In order to use A-C series algorithms to train your actor network, you must make sure log probabilities are differentiable, right? Then the `action_probs.log_prob(action)` must be differentiable, therefore you cannot put detached `torch.FloatTensor(mu), torch.FloatTensor(S)` into the distribution since gradient will not flow through your `torch->numpy->torch` conversion. Instead, you must directly give the output of your actor to the distribution.

An example of an agent used in the 4-dim continuous gym bipedal walker environment:

``````class Actor(nn.Module):
# naive actor for env.walker
def __init__(self, state_dim, action_dim, max_action):
super(Actor, self).__init__()

self.fc1 = nn.Linear(state_dim, 128)
self.fc2 = nn.Linear(128, 128)
self.fc_mu = nn.Linear(128, action_dim)
self.fc_sigma = nn.Linear(128, action_dim)
self.max_action = max_action

def forward(self, state, action=None):
a = t.relu(self.fc1(state))
a = t.relu(self.fc2(a))

mu = self.max_action * t.tanh(self.fc_mu(a))
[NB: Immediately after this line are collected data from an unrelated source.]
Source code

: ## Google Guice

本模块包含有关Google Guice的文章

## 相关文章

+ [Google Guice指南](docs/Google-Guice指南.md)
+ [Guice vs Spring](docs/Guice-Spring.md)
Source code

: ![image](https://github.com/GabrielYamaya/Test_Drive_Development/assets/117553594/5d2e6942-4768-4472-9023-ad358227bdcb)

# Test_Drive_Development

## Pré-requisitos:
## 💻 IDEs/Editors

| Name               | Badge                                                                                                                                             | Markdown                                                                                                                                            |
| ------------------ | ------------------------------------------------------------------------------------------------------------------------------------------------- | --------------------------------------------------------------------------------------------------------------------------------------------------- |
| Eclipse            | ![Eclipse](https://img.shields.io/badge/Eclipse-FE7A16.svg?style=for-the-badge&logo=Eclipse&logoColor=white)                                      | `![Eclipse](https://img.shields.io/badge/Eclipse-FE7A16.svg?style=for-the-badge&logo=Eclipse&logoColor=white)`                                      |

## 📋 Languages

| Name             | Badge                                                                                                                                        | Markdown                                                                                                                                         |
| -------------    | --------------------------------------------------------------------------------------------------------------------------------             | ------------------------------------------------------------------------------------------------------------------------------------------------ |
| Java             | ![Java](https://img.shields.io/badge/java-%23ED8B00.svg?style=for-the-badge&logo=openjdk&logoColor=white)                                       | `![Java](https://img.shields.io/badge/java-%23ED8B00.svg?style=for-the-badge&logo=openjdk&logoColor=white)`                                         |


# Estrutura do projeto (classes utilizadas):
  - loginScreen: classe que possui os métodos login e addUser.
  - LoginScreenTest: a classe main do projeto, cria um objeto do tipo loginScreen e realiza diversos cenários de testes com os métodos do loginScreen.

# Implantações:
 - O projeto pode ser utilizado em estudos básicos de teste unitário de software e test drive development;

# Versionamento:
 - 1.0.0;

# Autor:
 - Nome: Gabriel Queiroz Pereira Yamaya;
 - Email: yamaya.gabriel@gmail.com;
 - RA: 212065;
# we assume that each dimension of your action is not correlated
# therefore the covariance matrix is a positive definite diagonal matrix

# static, preset standard error
# diag = t.full(mu.shape, 0.5, device=mu.device)

# dynamic, trainable standard error
diag = softplus(self.fc_sigma(a))
cov = t.diag_embed(diag)
a_dist = MultivariateNormal(mu, cov)
action = action if action is not None else a_dist.sample()
action_log_prob = a_dist.log_prob(action)
entropy = a_dist.entropy()
return action.detach(), action_log_prob.unsqueeze(1), entropy.mean()
``````

I hope this answer is not too late though.